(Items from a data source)
Content starts

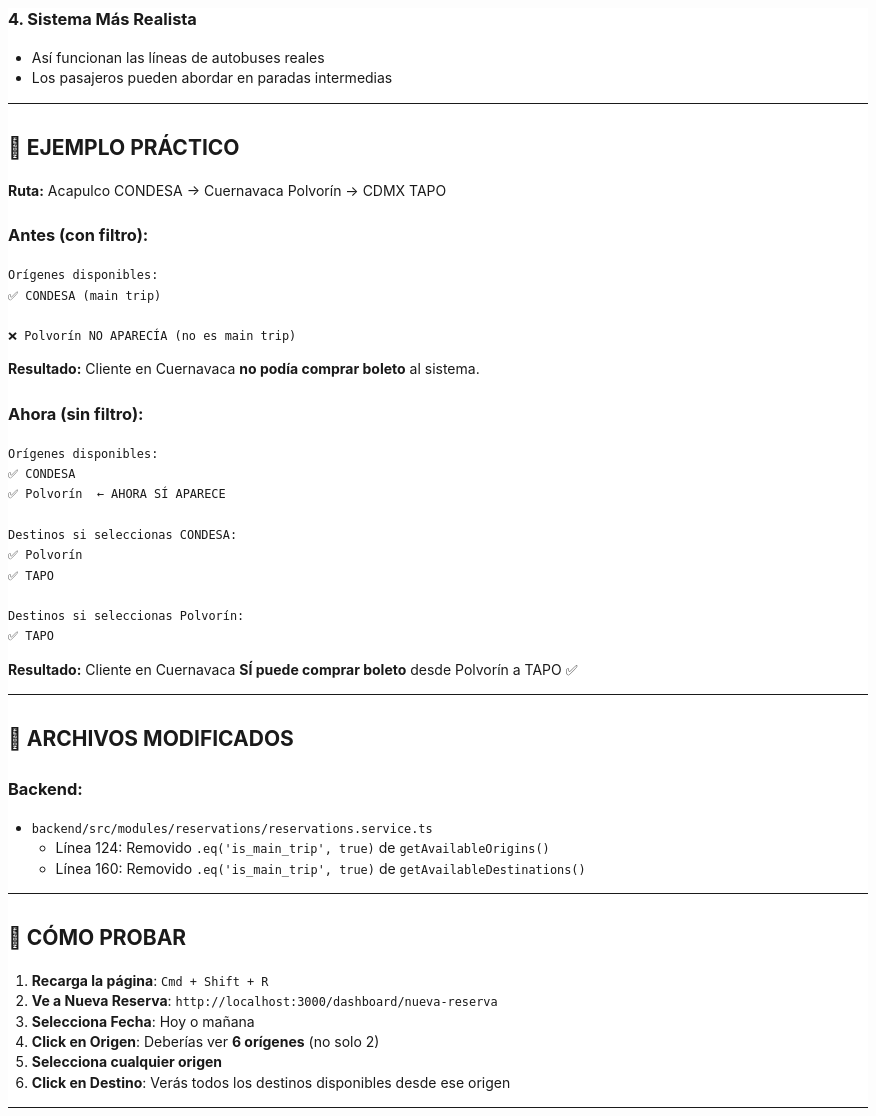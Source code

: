 ### 4. **Sistema Más Realista**
- Así funcionan las líneas de autobuses reales
- Los pasajeros pueden abordar en paradas intermedias

---

## 🎯 **EJEMPLO PRÁCTICO**

**Ruta:** Acapulco CONDESA → Cuernavaca Polvorín → CDMX TAPO

### Antes (con filtro):
```
Orígenes disponibles:
✅ CONDESA (main trip)

❌ Polvorín NO APARECÍA (no es main trip)
```

**Resultado:** Cliente en Cuernavaca **no podía comprar boleto** al sistema.

### Ahora (sin filtro):
```
Orígenes disponibles:
✅ CONDESA
✅ Polvorín  ← AHORA SÍ APARECE

Destinos si seleccionas CONDESA:
✅ Polvorín
✅ TAPO

Destinos si seleccionas Polvorín:
✅ TAPO
```

**Resultado:** Cliente en Cuernavaca **SÍ puede comprar boleto** desde Polvorín a TAPO ✅

---

## 🔧 **ARCHIVOS MODIFICADOS**

### Backend:
- `backend/src/modules/reservations/reservations.service.ts`
  - Línea 124: Removido `.eq('is_main_trip', true)` de `getAvailableOrigins()`
  - Línea 160: Removido `.eq('is_main_trip', true)` de `getAvailableDestinations()`

---

## 🧪 **CÓMO PROBAR**

1. **Recarga la página**: `Cmd + Shift + R`
2. **Ve a Nueva Reserva**: `http://localhost:3000/dashboard/nueva-reserva`
3. **Selecciona Fecha**: Hoy o mañana
4. **Click en Origen**: Deberías ver **6 orígenes** (no solo 2)
5. **Selecciona cualquier origen**
6. **Click en Destino**: Verás todos los destinos disponibles desde ese origen

---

Content ends

**Task instructions:** Each line from the one with "- Línea 124: Removido" through the last line of the records above must be retyped exactly, and no other line may be given.

**Problem solution:**
  - Línea 124: Removido `.eq('is_main_trip', true)` de `getAvailableOrigins()`
  - Línea 160: Removido `.eq('is_main_trip', true)` de `getAvailableDestinations()`

---

## 🧪 **CÓMO PROBAR**

1. **Recarga la página**: `Cmd + Shift + R`
2. **Ve a Nueva Reserva**: `http://localhost:3000/dashboard/nueva-reserva`
3. **Selecciona Fecha**: Hoy o mañana
4. **Click en Origen**: Deberías ver **6 orígenes** (no solo 2)
5. **Selecciona cualquier origen**
6. **Click en Destino**: Verás todos los destinos disponibles desde ese origen

---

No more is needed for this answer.